Stored items from a collection
******************************
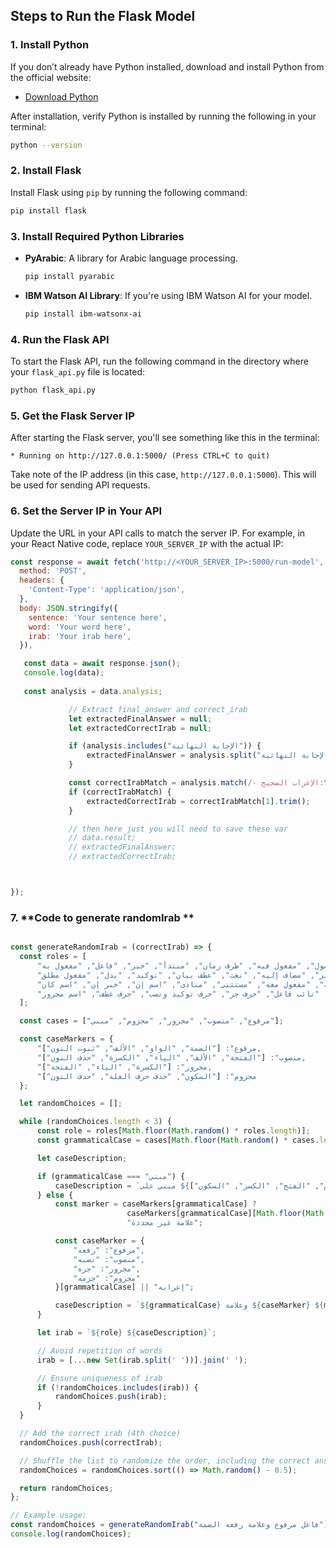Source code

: 
## Steps to Run the Flask Model

### 1. **Install Python**
   If you don’t already have Python installed, download and install Python from the official website:
   - [Download Python](https://www.python.org/downloads/)

   After installation, verify Python is installed by running the following in your terminal:
   ```bash
   python --version
   ```

### 2. **Install Flask**
   Install Flask using `pip` by running the following command:
   ```bash
   pip install flask
   ```

### 3. **Install Required Python Libraries**
   - **PyArabic**: A library for Arabic language processing.
     ```bash
     pip install pyarabic
     ```

   - **IBM Watson AI Library**: If you're using IBM Watson AI for your model.
     ```bash
     pip install ibm-watsonx-ai
     ```

### 4. **Run the Flask API**
   To start the Flask API, run the following command in the directory where your `flask_api.py` file is located:
   ```bash
   python flask_api.py
   ```

### 5. **Get the Flask Server IP**
   After starting the Flask server, you'll see something like this in the terminal:
   ```
   * Running on http://127.0.0.1:5000/ (Press CTRL+C to quit)
   ```

   Take note of the IP address (in this case, `http://127.0.0.1:5000`). This will be used for sending API requests.

### 6. **Set the Server IP in Your API**
   Update the URL in your API calls to match the server IP. For example, in your React Native code, replace `YOUR_SERVER_IP` with the actual IP:

   ```javascript
   const response = await fetch('http://<YOUR_SERVER_IP>:5000/run-model', {
     method: 'POST',
     headers: {
       'Content-Type': 'application/json',
     },
     body: JSON.stringify({
       sentence: 'Your sentence here',
       word: 'Your word here',
       irab: 'Your irab here',
     }),

      const data = await response.json();
      console.log(data);
     
      const analysis = data.analysis;

                // Extract final_answer and correct_irab
                let extractedFinalAnswer = null;
                let extractedCorrectIrab = null;

                if (analysis.includes("الإجابة النهائية")) {
                    extractedFinalAnswer = analysis.split("الإجابة النهائية:")[1].split("\n")[0].trim();
                }

                const correctIrabMatch = analysis.match(/- الإعراب الصحيح:\s*(.+)/);
                if (correctIrabMatch) {
                    extractedCorrectIrab = correctIrabMatch[1].trim();
                }

                // then here just you will need to save these var
                // data.result;
                // extractedFinalAnswer;
                // extractedCorrectIrab;



   });
   ```


### 7. **Code to generate randomIrab **
  ```javascript

const generateRandomIrab = (correctIrab) => {
    const roles = [
        "اسم موصول", "مفعول فيه", "ظرف زمان", "مبتدأ", "خبر", "فاعل", "مفعول به",
        "حال", "تمييز", "مضاف إليه", "نعت", "عطف بيان", "توكيد", "بدل", "مفعول مطلق",
        "مفعول لأجله", "مفعول معه", "مستثنى", "منادى", "اسم إن", "خبر إن", "اسم كان",
        "خبر كان", "نائب فاعل", "حرف جر", "حرف توكيد ونصب", "حرف عطف", "اسم مجرور"
    ];

    const cases = ["مرفوع", "منصوب", "مجرور", "مجزوم", "مبني"];

    const caseMarkers = {
        "مرفوع": ["الضمة", "الواو", "الألف", "ثبوت النون"],
        "منصوب": ["الفتحة", "الألف", "الياء", "الكسرة", "حذف النون"],
        "مجرور": ["الكسرة", "الياء", "الفتحة"],
        "مجزوم": ["السكون", "حذف حرف العلة", "حذف النون"]
    };

    let randomChoices = [];

    while (randomChoices.length < 3) {
        const role = roles[Math.floor(Math.random() * roles.length)];
        const grammaticalCase = cases[Math.floor(Math.random() * cases.length)];

        let caseDescription;

        if (grammaticalCase === "مبني") {
            caseDescription = `مبني على ${["الضم", "الفتح", "الكسر", "السكون"][Math.floor(Math.random() * 4)]}`;
        } else {
            const marker = caseMarkers[grammaticalCase] ? 
                            caseMarkers[grammaticalCase][Math.floor(Math.random() * caseMarkers[grammaticalCase].length)] : 
                            "علامة غير محددة";

            const caseMarker = {
                "مرفوع": "رفعه",
                "منصوب": "نصبه",
                "مجرور": "جره",
                "مجزوم": "جزمه"
            }[grammaticalCase] || "إعرابه";

            caseDescription = `${grammaticalCase} وعلامة ${caseMarker} ${marker}`;
        }

        let irab = `${role} ${caseDescription}`;

        // Avoid repetition of words
        irab = [...new Set(irab.split(' '))].join(' ');

        // Ensure uniqueness of irab
        if (!randomChoices.includes(irab)) {
            randomChoices.push(irab);
        }
    }

    // Add the correct irab (4th choice)
    randomChoices.push(correctIrab);

    // Shuffle the list to randomize the order, including the correct answer
    randomChoices = randomChoices.sort(() => Math.random() - 0.5);

    return randomChoices;
};

// Example usage:
const randomChoices = generateRandomIrab("فاعل مرفوع وعلامة رفعه الضمة");
console.log(randomChoices);
 ```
******************************
_Instructions for the task_
With the data above as the source, tally the lines that include the string "مفعول", and give that figure alone.

_Written response_
3